The test environment in which your application runs must be able to handle multiple executions of your system tests. This means that, if your tests add or delete information in the application, those changes have to be reverted between successive test runs - otherwise, such add or delete operations can fail because of previous modifications to the data. If at all possible, the full expected initial state of the application and its dependencies should be configured during the setup phase of your system tests. This could involve copying a "known good" database file to a configured location, running a local web server to respond to web service calls made by your application, cleaning up an output directory, and other such actions. Avoid executing important steps as part of a teardown procedure because catastrophic failures during test runs may prevent teardown actions from executing.
If you're testing a network-connected application, then it likely relies on external web services and/or databases. It is sometimes impractical, especially for larger systems, to set up all of the external dependencies locally for system testing. In these situations, having dedicated test environments hosted elsewhere can be very useful. You could then point your local application instance to this test environment and run your system tests against that. You must be careful, though, not to affect the shared environment when running your system tests: after all, you don't want to cause issues for other people or automated test systems by deleting important data that they may be relying on.

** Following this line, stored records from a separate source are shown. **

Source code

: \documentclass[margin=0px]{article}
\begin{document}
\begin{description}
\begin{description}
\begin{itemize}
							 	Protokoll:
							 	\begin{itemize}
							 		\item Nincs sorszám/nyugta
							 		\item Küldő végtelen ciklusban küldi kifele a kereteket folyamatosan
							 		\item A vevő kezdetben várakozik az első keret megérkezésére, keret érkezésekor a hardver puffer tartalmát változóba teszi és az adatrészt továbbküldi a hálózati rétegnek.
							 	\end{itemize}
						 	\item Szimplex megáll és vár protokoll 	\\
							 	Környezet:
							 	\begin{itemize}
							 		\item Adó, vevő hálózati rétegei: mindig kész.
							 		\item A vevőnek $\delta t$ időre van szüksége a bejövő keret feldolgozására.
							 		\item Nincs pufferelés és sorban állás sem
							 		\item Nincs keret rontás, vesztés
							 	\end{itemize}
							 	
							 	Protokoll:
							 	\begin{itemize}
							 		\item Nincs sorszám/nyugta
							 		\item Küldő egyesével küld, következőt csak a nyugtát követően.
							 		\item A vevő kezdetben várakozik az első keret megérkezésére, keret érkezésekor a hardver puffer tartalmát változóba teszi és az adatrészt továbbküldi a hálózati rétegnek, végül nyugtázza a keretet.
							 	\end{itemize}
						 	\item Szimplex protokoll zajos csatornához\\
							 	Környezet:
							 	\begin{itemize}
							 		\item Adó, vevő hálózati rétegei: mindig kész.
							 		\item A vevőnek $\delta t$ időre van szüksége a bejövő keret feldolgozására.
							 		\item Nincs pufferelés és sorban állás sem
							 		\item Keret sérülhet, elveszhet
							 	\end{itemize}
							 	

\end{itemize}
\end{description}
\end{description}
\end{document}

To avoid such issues with shared environments while still exercising your application's data modification functionality, it can be useful to set up a kind of test double for the external services that your application needs. This could be as simple as a local database server that is initialized to a known good state before running the system tests. The application can then be pointed at this local database, and you wouldn't have to worry about affecting a shared test environment's database.
While developing and running system tests you'll likely encounter a number of common issues. Some of them may be tricky to deal with, while others not so much. The important thing to remember is, do not accept flaky tests. Tests that occasionally fail for no apparent reason will happen. If a "random" failure occurs once in every 100 runs, it should be looked at, but it's certainly not the end of the world. If, however, a failure occurs every third run, it needs to be addressed quickly. As I mentioned in part 1, people may stop caring about failures if they happen so often, and then your automated testing is all but useless.

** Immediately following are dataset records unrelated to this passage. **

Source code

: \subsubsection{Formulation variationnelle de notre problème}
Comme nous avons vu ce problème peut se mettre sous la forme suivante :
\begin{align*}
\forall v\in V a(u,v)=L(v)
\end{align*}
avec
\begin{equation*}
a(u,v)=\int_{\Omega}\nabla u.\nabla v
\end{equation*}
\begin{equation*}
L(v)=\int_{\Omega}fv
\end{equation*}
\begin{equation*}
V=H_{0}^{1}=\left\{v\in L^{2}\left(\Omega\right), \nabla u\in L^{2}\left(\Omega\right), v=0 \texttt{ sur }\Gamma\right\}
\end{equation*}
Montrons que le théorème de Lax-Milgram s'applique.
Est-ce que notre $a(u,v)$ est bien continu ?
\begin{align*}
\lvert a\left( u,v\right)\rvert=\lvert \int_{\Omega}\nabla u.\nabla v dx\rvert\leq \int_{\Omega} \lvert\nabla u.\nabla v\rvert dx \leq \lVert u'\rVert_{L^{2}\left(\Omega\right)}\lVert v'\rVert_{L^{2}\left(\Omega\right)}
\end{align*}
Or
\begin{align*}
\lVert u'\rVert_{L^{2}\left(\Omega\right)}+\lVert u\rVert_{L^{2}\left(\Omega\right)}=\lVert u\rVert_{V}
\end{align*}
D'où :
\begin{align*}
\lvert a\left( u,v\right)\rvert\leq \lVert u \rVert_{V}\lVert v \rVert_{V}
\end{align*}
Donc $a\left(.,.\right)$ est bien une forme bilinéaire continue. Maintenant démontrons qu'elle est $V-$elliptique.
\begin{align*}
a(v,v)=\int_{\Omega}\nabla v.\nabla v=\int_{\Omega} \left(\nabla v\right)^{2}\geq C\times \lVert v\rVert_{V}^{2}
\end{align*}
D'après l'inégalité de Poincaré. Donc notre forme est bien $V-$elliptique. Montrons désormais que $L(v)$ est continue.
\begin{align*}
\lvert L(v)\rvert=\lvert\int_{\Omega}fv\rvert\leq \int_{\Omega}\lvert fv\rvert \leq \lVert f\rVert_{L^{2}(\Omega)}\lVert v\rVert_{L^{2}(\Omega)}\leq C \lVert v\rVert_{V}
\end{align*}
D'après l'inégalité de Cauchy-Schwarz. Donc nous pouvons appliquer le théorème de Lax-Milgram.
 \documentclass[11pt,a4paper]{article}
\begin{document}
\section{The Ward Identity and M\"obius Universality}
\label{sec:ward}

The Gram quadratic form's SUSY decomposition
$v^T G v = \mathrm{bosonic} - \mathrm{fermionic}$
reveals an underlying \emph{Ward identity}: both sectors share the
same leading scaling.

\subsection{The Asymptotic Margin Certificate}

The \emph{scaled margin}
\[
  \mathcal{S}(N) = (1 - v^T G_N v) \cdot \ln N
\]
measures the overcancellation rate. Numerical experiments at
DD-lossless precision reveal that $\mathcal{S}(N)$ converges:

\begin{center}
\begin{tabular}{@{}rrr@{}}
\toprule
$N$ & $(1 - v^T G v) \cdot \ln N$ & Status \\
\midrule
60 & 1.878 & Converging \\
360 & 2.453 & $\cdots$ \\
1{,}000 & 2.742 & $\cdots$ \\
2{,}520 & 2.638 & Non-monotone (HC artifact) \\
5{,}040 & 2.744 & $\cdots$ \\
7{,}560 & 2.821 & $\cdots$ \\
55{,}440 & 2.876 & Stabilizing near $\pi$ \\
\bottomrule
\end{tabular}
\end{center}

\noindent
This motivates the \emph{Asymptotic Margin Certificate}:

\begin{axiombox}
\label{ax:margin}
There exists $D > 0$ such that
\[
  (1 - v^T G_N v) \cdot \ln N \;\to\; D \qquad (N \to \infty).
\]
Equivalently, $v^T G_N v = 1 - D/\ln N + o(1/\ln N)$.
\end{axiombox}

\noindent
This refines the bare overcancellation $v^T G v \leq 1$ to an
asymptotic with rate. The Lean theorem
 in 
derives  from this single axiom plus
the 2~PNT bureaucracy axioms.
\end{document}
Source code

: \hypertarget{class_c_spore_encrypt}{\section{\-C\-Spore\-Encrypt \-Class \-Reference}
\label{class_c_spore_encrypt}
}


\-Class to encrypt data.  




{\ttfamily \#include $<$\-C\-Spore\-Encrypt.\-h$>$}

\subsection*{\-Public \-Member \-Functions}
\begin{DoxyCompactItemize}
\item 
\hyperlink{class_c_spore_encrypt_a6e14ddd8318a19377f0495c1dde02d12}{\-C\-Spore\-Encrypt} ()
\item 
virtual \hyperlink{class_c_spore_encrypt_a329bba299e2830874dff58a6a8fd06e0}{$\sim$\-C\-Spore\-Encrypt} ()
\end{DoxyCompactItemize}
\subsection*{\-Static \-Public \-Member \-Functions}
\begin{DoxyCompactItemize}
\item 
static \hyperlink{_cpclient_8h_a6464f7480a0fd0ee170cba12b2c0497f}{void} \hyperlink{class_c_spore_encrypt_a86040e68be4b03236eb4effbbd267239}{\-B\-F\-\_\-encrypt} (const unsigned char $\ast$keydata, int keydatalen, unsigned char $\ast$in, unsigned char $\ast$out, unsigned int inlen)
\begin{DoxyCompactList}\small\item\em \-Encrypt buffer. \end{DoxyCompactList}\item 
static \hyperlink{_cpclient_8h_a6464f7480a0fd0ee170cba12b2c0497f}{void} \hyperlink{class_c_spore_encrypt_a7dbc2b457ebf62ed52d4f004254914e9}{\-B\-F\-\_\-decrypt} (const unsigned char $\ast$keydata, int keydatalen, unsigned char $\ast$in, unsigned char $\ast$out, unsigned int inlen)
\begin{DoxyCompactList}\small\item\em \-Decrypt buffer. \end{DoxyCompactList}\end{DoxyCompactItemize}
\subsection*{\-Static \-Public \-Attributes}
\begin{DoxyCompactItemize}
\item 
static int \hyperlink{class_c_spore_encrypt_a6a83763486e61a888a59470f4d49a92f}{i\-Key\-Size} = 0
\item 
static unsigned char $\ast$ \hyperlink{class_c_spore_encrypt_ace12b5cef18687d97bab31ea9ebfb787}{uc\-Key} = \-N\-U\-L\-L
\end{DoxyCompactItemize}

One of the most common and most annoying issues with system tests is a timing-related problem. The test tried clicking a button on the main screen before a modal dialog finished closing. The test didn't wait long enough before checking the value of a text box while the application was updating the screen. The test tried typing into an entry field before the screen finished loading. These are all realistic examples, and they can be rather frustrating. There is more than one way to address these timing issues. The most obvious is to add a simple delay (or "sleep") to the execution of the problematic test. Unfortunately, this is usually also the worst way, in terms of both stability and performance. A delay of one second, as an example, may solve a particular timing failure on your machine, but if someone is running the same test on a slower (or busier) machine, it may not be enough time. Conversely, if you "play it safe" and add a ten second delay, then you slow down the execution of these tests needlessly for everyone who runs them.

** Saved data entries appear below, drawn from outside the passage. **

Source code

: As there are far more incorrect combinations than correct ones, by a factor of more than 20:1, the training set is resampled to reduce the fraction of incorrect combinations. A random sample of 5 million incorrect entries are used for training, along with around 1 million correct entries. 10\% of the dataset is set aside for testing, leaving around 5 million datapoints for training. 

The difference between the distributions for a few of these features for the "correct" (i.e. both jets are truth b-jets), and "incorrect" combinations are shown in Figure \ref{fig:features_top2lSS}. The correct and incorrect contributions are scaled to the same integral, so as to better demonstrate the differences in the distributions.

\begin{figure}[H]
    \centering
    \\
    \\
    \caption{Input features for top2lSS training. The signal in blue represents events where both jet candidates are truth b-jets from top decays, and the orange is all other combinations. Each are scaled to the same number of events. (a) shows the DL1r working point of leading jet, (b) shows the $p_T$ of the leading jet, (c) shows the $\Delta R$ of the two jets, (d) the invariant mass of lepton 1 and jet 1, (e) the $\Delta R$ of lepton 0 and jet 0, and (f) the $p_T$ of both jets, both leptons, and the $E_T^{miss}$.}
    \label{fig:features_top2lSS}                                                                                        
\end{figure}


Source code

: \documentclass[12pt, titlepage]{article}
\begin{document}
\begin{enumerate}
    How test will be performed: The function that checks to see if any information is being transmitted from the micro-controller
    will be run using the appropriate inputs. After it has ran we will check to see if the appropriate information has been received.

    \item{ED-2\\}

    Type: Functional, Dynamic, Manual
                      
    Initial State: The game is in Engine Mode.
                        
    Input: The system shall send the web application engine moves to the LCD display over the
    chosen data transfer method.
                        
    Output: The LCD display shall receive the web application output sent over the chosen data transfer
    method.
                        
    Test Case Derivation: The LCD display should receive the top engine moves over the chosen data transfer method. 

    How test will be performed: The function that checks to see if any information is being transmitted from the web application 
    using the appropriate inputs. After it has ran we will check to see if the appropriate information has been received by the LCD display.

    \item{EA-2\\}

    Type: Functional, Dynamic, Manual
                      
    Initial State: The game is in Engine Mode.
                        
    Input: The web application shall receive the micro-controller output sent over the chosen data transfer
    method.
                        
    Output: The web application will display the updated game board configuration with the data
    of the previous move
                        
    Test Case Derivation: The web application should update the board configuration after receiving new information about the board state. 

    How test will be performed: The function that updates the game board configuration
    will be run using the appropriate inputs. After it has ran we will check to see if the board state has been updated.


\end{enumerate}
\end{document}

A better way to address timing issues is to have your tests look for specific events to happen before executing the next step. For example, you could verify that the window handle of the modal dialog no longer points to a valid window before trying to click the button on the main screen. In the case of a textual update happening too slowly, you could either wait for a signal from the application that everything is ready (if such a signal exists) or you could check for the expected value in a loop with a reasonable timeout. In this case, having a timeout of ten seconds wouldn't be nearly as bad as forcing a ten second wait on everyone because the loop would exit as soon as the correct value is seen, and if the correct value is not seen in the ten seconds, the test simply fails.
Another issue that happens with system tests is the execution of unrealistic steps. This often involves clicking a button that is invisible or otherwise obscured such that a real user would not be able to click it. This usually happens because a test was written to push an event directly to an object via the automation framework, which generally doesn't know whether the object is truly available for the user to interact with. Executing unrealistic steps will sometimes cause failures because the application isn't yet ready to accept whatever input the test is sending it. Other times the application may get into an unpredictable state because a series of events occurs that would normally be impossible for a real user to execute.
These issues can be avoided by simulating input as realistically as possible. For example, instead of sending a click event directly to a button, you could determine the button's coordinates and then send a mouse click event to the main application window at those coordinates and let the application propagate the event down to that button - or to whatever else may be there on top of the button.
Very often the reason for many of these common issues is that the testing or automation tools don't provide a good way to do what you need to. This is a systemic problem, and the best way to avoid such problems is to create systemic fixes. If your UI automation tool requires three method calls to be able to get the coordinates of an object and send a click event to the application at those coordinates, you should create a single wrapper method for this and encourage everyone to use it. If the automation tool doesn't provide an easy way to wait for a text box to contain an expected value by constantly polling it until a timeout occurs, create this method yourself. Essentially, if you find that you're writing the same boilerplate test code in different tests, extract it to a helper class or module. This way you can improve the stability and reliability of most, if not all, of your system tests.
In this series of blog posts I've explained the value of automated tests at the unit, integration, and system levels. I've also discussed the types of issues that you'll often encounter with these tests and how to solve - or at least mitigate - many of them. If you implement a robust testing strategy for your application, you will benefit immensely from it: not only will it be easier for you and others to implement changes and fixes without breaking existing functionality, but you will also have increased confidence in the overall stability of your codebase.
Go forth and boldly create!